Dataset entries
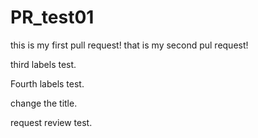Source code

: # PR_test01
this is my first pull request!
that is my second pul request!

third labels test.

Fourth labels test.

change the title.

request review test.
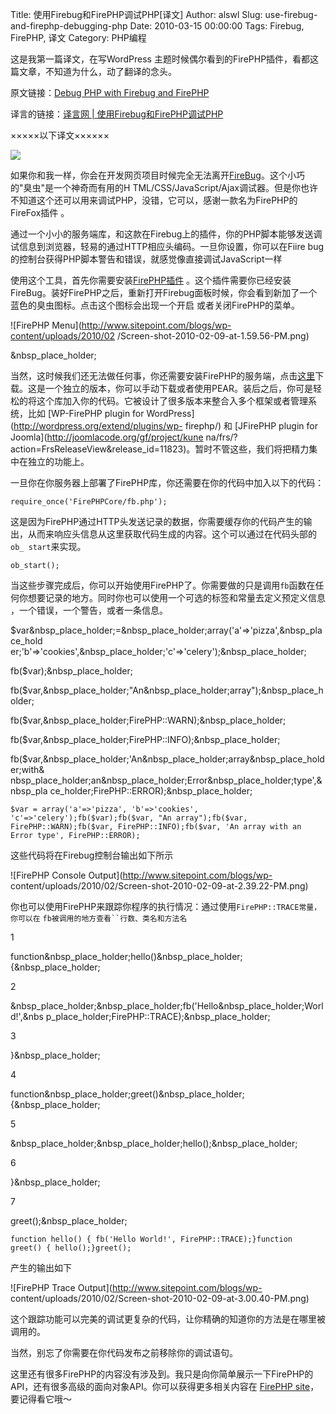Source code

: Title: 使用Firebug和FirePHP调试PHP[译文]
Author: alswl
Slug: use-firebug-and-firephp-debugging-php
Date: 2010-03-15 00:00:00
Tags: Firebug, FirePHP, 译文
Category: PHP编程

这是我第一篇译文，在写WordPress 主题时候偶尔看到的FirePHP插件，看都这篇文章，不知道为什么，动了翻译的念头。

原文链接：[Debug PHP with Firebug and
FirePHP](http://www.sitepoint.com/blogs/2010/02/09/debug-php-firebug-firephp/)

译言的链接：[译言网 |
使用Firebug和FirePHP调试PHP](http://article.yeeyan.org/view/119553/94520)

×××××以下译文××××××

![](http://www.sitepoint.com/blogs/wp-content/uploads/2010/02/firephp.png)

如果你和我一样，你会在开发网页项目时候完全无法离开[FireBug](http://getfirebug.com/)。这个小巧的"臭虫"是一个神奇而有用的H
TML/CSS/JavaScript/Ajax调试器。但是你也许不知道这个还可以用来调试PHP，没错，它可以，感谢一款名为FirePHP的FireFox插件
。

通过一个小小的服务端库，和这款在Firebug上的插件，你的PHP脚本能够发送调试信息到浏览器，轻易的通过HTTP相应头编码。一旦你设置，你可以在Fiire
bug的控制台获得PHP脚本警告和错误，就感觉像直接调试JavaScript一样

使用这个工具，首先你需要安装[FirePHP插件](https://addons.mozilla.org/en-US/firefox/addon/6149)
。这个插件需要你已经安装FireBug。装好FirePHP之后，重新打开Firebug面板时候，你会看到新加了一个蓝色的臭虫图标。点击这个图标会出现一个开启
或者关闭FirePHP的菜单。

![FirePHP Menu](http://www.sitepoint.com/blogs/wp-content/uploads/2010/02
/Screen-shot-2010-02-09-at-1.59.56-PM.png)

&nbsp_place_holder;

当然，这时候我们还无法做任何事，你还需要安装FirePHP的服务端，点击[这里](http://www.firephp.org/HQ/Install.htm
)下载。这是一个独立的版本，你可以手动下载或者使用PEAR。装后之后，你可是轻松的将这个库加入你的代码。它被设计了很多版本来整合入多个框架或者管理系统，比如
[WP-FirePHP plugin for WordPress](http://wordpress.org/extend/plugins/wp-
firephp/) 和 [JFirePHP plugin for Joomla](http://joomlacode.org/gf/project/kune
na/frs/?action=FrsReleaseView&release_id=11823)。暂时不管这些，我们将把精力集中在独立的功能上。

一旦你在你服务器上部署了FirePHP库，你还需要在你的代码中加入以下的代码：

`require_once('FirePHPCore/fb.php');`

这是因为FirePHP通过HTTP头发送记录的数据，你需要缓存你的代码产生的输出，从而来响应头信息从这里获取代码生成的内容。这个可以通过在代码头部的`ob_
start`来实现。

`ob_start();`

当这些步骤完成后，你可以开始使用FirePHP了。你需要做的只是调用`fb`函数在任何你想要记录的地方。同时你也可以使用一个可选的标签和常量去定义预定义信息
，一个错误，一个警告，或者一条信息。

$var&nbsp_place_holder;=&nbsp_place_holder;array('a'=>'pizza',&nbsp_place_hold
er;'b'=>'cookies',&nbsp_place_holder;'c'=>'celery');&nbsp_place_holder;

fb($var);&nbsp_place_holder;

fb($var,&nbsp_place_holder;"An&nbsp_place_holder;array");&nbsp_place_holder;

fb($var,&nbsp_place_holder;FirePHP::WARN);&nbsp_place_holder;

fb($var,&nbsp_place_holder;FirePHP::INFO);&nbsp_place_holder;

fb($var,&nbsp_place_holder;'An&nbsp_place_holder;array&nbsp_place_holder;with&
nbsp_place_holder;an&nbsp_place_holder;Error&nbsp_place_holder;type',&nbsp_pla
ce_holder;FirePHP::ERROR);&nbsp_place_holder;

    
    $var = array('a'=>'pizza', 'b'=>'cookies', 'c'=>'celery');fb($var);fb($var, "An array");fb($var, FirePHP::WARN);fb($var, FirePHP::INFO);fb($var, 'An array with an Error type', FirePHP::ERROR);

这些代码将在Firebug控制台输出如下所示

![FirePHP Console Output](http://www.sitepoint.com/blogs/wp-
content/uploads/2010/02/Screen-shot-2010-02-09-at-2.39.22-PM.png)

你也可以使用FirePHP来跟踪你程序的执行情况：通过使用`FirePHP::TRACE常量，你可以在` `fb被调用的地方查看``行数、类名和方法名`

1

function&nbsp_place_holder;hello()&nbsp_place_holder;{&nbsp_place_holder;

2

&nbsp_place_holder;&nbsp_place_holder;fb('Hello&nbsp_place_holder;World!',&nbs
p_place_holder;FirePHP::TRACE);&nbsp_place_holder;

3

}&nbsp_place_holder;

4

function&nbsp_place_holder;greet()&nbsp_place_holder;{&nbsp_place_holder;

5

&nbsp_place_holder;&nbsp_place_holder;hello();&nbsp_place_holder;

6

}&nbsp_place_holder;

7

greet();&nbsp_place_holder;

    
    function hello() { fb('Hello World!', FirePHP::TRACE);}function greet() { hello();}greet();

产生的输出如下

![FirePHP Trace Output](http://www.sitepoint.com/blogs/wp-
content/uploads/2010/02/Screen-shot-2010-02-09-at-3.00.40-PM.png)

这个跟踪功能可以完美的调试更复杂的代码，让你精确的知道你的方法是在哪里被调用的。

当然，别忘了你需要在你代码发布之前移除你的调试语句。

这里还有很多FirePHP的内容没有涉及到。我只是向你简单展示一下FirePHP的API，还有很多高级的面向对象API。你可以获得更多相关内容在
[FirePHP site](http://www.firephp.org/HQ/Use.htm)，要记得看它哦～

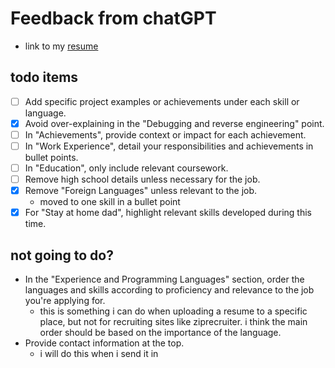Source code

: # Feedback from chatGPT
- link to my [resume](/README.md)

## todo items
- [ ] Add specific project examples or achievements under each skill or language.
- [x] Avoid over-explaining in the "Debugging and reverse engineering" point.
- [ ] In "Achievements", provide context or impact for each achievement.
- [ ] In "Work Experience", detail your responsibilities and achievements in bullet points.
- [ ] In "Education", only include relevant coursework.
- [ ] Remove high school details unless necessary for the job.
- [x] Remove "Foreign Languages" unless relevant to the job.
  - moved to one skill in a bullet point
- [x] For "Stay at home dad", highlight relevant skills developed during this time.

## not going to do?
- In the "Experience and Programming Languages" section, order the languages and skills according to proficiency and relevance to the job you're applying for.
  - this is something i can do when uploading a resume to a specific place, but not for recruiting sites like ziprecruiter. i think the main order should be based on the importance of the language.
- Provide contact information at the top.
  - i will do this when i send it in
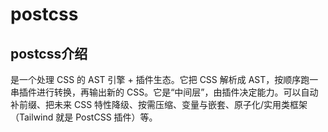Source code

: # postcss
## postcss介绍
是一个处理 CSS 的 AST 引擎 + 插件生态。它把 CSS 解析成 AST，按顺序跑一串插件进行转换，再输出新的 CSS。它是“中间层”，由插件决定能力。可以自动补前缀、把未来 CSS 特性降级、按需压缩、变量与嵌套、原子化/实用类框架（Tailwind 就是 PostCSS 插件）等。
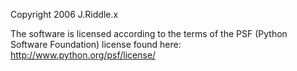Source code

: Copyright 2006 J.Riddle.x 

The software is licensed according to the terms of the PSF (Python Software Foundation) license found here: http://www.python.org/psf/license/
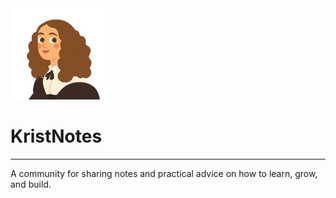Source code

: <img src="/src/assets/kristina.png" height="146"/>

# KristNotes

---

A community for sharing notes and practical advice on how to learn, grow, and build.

- **Problem details**
Every line with "celery" in it should be copied from the entries above.

- **Task response**
er;'b'=>'cookies',&nbsp_place_holder;'c'=>'celery');&nbsp_place_holder;
    $var = array('a'=>'pizza', 'b'=>'cookies', 'c'=>'celery');fb($var);fb($var, "An array");fb($var, FirePHP::WARN);fb($var, FirePHP::INFO);fb($var, 'An array with an Error type', FirePHP::ERROR);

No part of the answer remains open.